_The records_.
=== Section Start ===

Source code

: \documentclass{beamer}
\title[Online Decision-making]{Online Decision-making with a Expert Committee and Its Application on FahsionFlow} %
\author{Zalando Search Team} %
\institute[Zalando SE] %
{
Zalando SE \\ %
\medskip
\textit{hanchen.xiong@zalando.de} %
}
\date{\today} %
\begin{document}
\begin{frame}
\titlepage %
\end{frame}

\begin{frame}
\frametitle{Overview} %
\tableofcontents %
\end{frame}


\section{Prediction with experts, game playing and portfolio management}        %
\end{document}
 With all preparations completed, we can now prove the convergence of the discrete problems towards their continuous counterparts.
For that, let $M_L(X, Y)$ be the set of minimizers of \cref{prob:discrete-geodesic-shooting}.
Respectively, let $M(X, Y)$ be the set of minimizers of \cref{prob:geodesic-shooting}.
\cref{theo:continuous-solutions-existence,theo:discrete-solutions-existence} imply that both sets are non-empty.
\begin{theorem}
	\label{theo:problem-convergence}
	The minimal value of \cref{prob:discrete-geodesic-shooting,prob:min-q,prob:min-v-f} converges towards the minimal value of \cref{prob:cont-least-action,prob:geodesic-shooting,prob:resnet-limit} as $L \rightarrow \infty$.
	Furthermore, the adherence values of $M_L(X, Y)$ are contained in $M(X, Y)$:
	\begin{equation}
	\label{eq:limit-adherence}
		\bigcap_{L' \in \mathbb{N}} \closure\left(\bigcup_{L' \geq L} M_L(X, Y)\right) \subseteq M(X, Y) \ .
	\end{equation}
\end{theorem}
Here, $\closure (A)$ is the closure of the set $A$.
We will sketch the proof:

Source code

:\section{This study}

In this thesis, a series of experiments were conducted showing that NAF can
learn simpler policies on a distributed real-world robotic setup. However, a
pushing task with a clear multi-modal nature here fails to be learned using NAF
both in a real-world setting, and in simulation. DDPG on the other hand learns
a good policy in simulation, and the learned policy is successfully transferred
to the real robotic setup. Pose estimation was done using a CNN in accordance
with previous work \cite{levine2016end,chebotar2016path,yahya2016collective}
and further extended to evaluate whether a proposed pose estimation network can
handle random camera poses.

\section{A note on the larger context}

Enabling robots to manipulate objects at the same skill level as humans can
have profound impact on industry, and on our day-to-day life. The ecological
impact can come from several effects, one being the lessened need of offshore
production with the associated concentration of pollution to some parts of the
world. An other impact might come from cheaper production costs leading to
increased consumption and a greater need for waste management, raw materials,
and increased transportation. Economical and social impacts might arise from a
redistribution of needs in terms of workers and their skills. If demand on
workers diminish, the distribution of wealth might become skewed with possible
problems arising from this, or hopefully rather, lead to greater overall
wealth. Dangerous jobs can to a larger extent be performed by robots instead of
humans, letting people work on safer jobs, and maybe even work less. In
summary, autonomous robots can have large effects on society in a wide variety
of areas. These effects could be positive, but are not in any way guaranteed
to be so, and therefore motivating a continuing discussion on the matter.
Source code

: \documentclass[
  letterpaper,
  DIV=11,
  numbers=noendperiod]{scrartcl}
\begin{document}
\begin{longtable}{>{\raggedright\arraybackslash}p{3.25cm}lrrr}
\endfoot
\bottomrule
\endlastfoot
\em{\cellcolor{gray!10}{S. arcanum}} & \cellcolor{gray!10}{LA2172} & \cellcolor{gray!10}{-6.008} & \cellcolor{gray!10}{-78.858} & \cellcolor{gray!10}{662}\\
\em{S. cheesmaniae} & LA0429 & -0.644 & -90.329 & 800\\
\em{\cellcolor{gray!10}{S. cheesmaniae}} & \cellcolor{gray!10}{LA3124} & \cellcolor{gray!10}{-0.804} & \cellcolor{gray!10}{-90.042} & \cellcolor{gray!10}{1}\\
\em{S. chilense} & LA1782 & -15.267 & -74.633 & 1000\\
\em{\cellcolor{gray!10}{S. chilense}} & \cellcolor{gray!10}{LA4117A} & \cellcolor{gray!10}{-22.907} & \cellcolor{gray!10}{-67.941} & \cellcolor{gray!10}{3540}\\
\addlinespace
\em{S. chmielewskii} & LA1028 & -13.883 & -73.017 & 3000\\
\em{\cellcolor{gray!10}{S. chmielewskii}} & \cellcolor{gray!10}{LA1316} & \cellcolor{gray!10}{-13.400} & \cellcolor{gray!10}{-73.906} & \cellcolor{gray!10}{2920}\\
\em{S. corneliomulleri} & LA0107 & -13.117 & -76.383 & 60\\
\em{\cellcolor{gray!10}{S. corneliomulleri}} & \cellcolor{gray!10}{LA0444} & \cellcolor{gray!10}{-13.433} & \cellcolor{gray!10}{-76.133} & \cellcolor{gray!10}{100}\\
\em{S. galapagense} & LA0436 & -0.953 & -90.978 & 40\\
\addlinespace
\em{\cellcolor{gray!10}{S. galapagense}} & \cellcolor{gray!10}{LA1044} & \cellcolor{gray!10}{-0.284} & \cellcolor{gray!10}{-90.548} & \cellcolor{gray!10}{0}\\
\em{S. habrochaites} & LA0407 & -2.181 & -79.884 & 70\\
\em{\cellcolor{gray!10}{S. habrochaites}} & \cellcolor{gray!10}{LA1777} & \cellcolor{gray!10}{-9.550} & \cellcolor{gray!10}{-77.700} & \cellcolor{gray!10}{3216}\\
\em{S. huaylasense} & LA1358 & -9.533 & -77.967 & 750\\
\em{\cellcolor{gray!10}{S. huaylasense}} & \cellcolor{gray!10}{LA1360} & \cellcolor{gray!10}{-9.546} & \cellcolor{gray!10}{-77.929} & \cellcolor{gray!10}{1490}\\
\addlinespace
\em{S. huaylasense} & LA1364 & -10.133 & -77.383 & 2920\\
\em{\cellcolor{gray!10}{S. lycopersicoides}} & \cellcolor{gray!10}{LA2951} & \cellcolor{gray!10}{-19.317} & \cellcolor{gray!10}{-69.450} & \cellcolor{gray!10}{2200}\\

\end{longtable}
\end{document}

=== Section End ===

_What you have to do_.
Line count for the string "effects": work it out from the records above and reply with the number alone.

_Your response_.
3